President Donald Trump on Saturday signed an executive order extending enhanced unemployment benefits in a move that Senate Minority Leader Chuck Schumer is now condemning. Four days after the president signed that order, which extends the benefit at the reduced rate of $400, Schumer took to Twitter to slam the order as "a ruse" that does not offer the American people, tens of millions of whom are unemployed, the necessary aid.
The Trump Unemployment Order:
—Cuts enhanced benefits in half
—Won’t go out for weeks, if at all
—Runs out weeks after that
What a ruse. The American people need a real solution that offers real help! https://t.co/X2bwiEZfGO— Chuck Schumer (@SenSchumer) August 12, 2020
In his tweet, Schumer linked out to a report from The Wall Street Journal citing a senior Labor Department official who alleged funding for the enhanced benefit could run dry in just six weeks. That official said that given the current unemployment numbers, 30 million people receiving unemployment benefits as of July 18, the $44 billion in funds allocated to the benefit could be spent in just five or six weeks, sooner than the December deadline Trump had ordered.
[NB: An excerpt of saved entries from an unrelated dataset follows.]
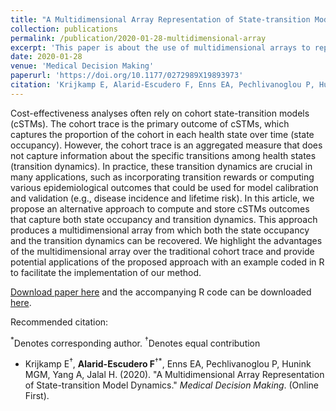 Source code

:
 ```yaml
---
title: "A Multidimensional Array Representation of State-transition Model Dynamics"
collection: publications
permalink: /publication/2020-01-28-multidimensional-array
excerpt: 'This paper is about the use of multidimensional arrays to represent and store transition dynamics of simulated cohorts with state-transition models.'
date: 2020-01-28
venue: 'Medical Decision Making'
paperurl: 'https://doi.org/10.1177/0272989X19893973'
citation: 'Krijkamp E, Alarid-Escudero F, Enns EA, Pechlivanoglou P, Hunink MGM, Yang A, Jalal H. (2020). &quot;A Multidimensional Array Representation of State-transition Model Dynamics.&quot; <i>Medical Decision Making</i>. (In press).'
---
```

Cost-effectiveness analyses often rely on cohort state-transition models (cSTMs). The cohort trace is the primary outcome of cSTMs, which captures the proportion of the cohort in each health state over time (state occupancy). However, the cohort trace is an aggregated measure that does not capture information about the specific transitions among health states (transition dynamics). In practice, these transition dynamics are crucial in many applications, such as incorporating transition rewards or computing various epidemiological outcomes that could be used for model calibration and validation (e.g., disease incidence and lifetime risk). In this article, we propose an alternative approach to compute and store cSTMs outcomes that capture both state occupancy and transition dynamics. This approach produces a multidimensional array from which both the state occupancy and the transition dynamics can be recovered. We highlight the advantages of the multidimensional array over the traditional cohort trace and provide potential applications of the proposed approach with an example coded in R to facilitate the implementation of our method.

[Download paper here](https://doi.org/10.1177/0272989X19893973) and the accompanying R code can be downloaded [here](https://github.com/DARTH-git/state-transition-model-dynamics).

Recommended citation: 

$^*$Denotes corresponding author.
$^\dagger$Denotes equal contribution

- Krijkamp E$^\dagger$, **Alarid-Escudero F**$^{\dagger*}$, Enns EA, Pechlivanoglou P, Hunink MGM, Yang A, Jalal H. (2020). "A Multidimensional Array Representation of State-transition Model Dynamics." *Medical Decision Making*. (Online First). 
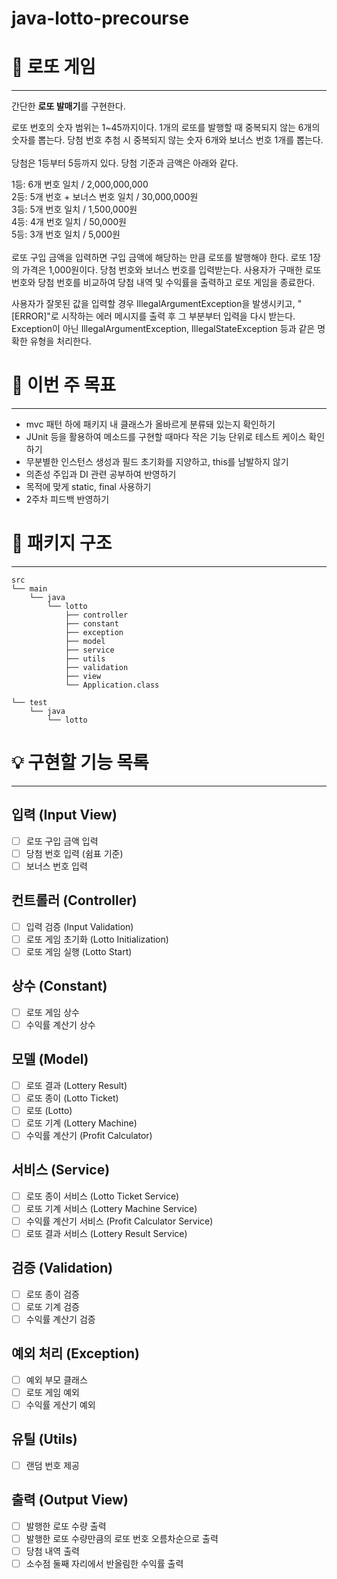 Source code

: # java-lotto-precourse

# 🎰 로또 게임
* * *
간단한 **로또 발매기**를 구현한다.

로또 번호의 숫자 범위는 1~45까지이다.
1개의 로또를 발행할 때 중복되지 않는 6개의 숫자를 뽑는다.
당첨 번호 추첨 시 중복되지 않는 숫자 6개와 보너스 번호 1개를 뽑는다.
<br> <br>당첨은 1등부터 5등까지 있다. 당첨 기준과 금액은 아래와 같다.

1등: 6개 번호 일치 / 2,000,000,000
<br>
2등: 5개 번호 + 보너스 번호 일치 / 30,000,000원
<br>
3등: 5개 번호 일치 / 1,500,000원
<br>
4등: 4개 번호 일치 / 50,000원
<br>
5등: 3개 번호 일치 / 5,000원
<br> <br>
로또 구입 금액을 입력하면 구입 금액에 해당하는 만큼 로또를 발행해야 한다.
로또 1장의 가격은 1,000원이다.
당첨 번호와 보너스 번호를 입력받는다.
사용자가 구매한 로또 번호와 당첨 번호를 비교하여 당첨 내역 및 수익률을 출력하고 로또 게임을 종료한다.


사용자가 잘못된 값을 입력할 경우 IllegalArgumentException을 발생시키고, "[ERROR]"로 시작하는 에러 메시지를 출력 후 그 부분부터 입력을 다시 받는다.
Exception이 아닌 IllegalArgumentException, IllegalStateException 등과 같은 명확한 유형을 처리한다.

# 🎯 이번 주 목표
* * *
* mvc 패턴 하에 패키지 내 클래스가 올바르게 분류돼 있는지 확인하기
* JUnit 등을 활용하여 메소드를 구현할 때마다 작은 기능 단위로 테스트 케이스 확인하기
* 무분별한 인스턴스 생성과 필드 초기화를 지양하고, this를 남발하지 않기
* 의존성 주입과 DI 관련 공부하여 반영하기
* 목적에 맞게 static, final 사용하기
* 2주차 피드백 반영하기

# 🧩 패키지 구조
* * *
```
src
└── main
    └── java
        └── lotto
            ├── controller
            ├── constant
            ├── exception
            ├── model
            ├── service
            ├── utils
            ├── validation
            ├── view
            └── Application.class

└── test
    └── java
        └── lotto
```


# 💡 구현할 기능 목록
* * *

## 입력 (Input View)
 - [ ] 로또 구입 금액 입력
 - [ ] 당첨 번호 입력 (쉼표 기준)
 - [ ] 보너스 번호 입력

## 컨트롤러 (Controller)
 - [ ] 입력 검증 (Input Validation)
 - [ ] 로또 게임 초기화 (Lotto Initialization)
 - [ ] 로또 게임 실행 (Lotto Start)

## 상수 (Constant)
- [ ] 로또 게임 상수
- [ ] 수익률 계산기 상수

## 모델 (Model)
 - [ ] 로또 결과 (Lottery Result)
 - [ ] 로또 종이 (Lotto Ticket)
 - [ ] 로또 (Lotto)
 - [ ] 로또 기계 (Lottery Machine)
 - [ ] 수익률 계산기 (Profit Calculator)

## 서비스 (Service)
 - [ ] 로또 종이 서비스 (Lotto Ticket Service)
 - [ ] 로또 기계 서비스 (Lottery Machine Service)
 - [ ] 수익률 계산기 서비스 (Profit Calculator Service)
 - [ ] 로또 결과 서비스 (Lottery Result Service)

## 검증 (Validation)
 - [ ] 로또 종이 검증
 - [ ] 로또 기계 검증
 - [ ] 수익률 계산기 검증

## 예외 처리 (Exception)
 - [ ] 예외 부모 클래스
 - [ ] 로또 게임 예외
 - [ ] 수익률 게산기 예외

## 유틸 (Utils)
 - [ ] 랜덤 번호 제공

## 출력 (Output View)
 - [ ] 발행한 로또 수량 출력
 - [ ] 발행한 로또 수량만큼의 로또 번호 오름차순으로 출력
 - [ ] 당첨 내역 출력
 - [ ] 소수점 둘째 자리에서 반올림한 수익률 출력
Complicating the issue, and drawing widespread criticism from his opponents, is the fact that not everyone will receive that full $400 amount. Under the president's order, states, many of which are cash-strapped amid the economic crisis, will have to supply 25% of the benefit. Multiple states have already said that they cannot afford to do this and unemployed workers in those states will instead only receive $300.
As Schumer also criticized, it is believed that unemployment benefit recipients will not even begin seeing this additional aid for several more weeks. Although the enhanced benefit starts the week ending Aug. 1, meaning the benefits will be retroactive to that date, states must make changes to their unemployment insurance systems to distribute these funds. Treasury Secretary Steven Mnuchin has claimed that "within the next week or two, most of the states will be able to execute," though speaking to CBS News, Andrew Stettner, a senior fellow at The Century Foundation, said "we're lucky if anyone gets this money in August. It's more likely to be in September at the earliest."
Schumer, who has been vocal in calling out the GOP's handling of the negotiations and the president's executive orders, has joined House Speaker Nancy Pelosi in calling for Republicans to help save the $600 unemployment benefit that was initially passed under the CARES Act back in late March. That benefit expired on July 31. Democrats have pushed for it to be renewed in full through at least January of 2021, though many Republicans, believing that it dissuades people from returning to work, have called for it to be dropped completely. In their official proposal, the GOP sought to have it extended at just $200 per week through September.